__Exercise directions__.
For the records below, report how many lines include "Zero", with no accompanying text.

__Dataset records__.
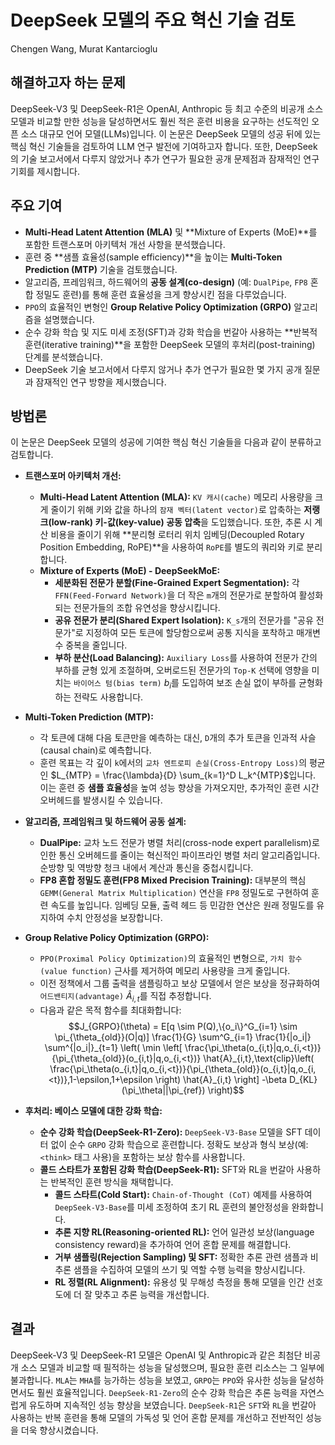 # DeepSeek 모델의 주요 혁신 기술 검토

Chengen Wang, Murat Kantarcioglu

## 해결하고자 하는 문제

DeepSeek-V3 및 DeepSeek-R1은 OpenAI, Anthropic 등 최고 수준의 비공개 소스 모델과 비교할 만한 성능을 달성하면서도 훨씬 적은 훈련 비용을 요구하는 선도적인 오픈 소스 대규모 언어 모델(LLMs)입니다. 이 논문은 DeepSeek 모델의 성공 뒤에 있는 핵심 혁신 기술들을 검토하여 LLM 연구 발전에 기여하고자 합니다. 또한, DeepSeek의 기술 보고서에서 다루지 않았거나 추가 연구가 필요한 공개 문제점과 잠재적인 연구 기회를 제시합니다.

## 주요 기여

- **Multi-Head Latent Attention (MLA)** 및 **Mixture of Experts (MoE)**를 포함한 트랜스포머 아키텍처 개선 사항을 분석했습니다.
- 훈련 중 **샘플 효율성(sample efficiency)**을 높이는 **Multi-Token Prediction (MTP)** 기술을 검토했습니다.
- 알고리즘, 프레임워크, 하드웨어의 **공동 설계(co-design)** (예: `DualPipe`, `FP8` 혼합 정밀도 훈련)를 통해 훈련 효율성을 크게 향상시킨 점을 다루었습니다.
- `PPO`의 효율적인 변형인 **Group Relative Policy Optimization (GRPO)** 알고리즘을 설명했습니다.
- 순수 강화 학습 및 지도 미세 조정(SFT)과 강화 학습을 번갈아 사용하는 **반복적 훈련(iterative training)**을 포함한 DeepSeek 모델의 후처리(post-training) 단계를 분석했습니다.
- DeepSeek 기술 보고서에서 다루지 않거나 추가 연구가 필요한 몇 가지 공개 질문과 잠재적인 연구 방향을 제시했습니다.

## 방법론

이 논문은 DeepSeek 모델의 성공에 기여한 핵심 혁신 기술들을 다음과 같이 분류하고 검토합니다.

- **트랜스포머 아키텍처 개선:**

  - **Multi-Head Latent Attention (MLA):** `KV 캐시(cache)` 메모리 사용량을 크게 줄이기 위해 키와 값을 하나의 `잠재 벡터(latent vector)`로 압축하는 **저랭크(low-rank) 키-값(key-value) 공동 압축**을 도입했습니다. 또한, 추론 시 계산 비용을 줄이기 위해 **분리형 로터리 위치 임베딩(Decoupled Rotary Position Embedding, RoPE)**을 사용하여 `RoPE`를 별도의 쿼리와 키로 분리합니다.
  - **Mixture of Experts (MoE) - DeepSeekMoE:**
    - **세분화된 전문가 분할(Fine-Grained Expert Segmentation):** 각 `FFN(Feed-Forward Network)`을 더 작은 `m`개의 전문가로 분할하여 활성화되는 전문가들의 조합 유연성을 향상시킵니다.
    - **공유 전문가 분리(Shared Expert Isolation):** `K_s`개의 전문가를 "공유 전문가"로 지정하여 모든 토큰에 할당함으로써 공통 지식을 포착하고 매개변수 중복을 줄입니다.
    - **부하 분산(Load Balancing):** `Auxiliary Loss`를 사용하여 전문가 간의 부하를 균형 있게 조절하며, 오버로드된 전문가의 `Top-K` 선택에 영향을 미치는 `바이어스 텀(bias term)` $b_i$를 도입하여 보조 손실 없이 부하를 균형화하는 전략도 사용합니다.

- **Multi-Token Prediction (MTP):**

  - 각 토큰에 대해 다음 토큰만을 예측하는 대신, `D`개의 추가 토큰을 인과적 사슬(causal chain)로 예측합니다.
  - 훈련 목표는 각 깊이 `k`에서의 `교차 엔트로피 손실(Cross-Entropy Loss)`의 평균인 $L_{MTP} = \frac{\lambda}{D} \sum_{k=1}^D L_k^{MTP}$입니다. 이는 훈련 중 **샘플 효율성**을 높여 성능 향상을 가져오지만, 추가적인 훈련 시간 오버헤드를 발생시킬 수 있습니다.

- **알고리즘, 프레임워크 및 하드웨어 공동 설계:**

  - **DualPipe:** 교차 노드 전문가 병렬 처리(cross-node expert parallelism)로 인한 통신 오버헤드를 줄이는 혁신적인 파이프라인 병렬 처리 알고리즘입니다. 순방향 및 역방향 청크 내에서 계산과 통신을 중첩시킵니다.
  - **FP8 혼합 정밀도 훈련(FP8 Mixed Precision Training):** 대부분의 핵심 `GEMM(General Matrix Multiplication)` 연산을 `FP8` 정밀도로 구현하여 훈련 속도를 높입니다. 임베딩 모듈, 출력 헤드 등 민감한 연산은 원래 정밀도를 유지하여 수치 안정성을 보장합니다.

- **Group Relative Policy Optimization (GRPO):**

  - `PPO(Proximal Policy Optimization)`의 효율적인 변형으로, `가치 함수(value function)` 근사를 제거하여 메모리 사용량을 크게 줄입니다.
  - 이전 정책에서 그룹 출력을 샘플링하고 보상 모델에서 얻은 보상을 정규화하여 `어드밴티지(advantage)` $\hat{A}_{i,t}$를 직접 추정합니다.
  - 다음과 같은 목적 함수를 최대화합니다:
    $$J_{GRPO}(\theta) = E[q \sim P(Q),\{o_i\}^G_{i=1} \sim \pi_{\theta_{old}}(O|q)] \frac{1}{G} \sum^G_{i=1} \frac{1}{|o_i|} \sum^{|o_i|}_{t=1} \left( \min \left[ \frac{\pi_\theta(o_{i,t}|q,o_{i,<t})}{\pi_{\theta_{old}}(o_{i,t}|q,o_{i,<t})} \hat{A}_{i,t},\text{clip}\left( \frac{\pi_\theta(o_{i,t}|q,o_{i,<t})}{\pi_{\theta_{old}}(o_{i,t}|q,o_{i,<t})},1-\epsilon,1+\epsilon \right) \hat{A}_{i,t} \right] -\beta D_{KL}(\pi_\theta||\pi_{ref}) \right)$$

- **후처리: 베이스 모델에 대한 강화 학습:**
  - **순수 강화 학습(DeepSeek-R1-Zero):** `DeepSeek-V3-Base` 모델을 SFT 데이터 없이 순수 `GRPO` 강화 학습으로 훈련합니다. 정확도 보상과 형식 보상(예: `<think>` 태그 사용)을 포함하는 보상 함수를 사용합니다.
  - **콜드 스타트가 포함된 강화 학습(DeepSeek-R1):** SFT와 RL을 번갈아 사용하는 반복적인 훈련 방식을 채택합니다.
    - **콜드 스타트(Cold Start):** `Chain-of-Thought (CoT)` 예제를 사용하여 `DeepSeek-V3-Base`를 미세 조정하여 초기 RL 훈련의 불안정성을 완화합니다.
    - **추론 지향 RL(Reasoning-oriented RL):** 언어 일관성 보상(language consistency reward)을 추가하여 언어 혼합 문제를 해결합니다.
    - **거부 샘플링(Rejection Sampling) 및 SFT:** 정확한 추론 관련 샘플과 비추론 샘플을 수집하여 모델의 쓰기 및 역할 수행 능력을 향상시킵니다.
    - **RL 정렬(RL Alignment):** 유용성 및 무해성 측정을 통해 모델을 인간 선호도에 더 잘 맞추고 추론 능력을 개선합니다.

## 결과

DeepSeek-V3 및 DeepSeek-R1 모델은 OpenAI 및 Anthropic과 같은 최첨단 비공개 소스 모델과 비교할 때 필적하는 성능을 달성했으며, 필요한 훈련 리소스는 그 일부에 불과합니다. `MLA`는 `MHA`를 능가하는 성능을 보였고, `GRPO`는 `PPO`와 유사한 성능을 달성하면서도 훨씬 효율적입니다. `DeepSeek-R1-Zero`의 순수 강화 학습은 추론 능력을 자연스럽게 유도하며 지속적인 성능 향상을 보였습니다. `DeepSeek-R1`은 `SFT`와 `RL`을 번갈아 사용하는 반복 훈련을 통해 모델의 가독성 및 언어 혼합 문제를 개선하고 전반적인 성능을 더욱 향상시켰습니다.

__Written solution__.
2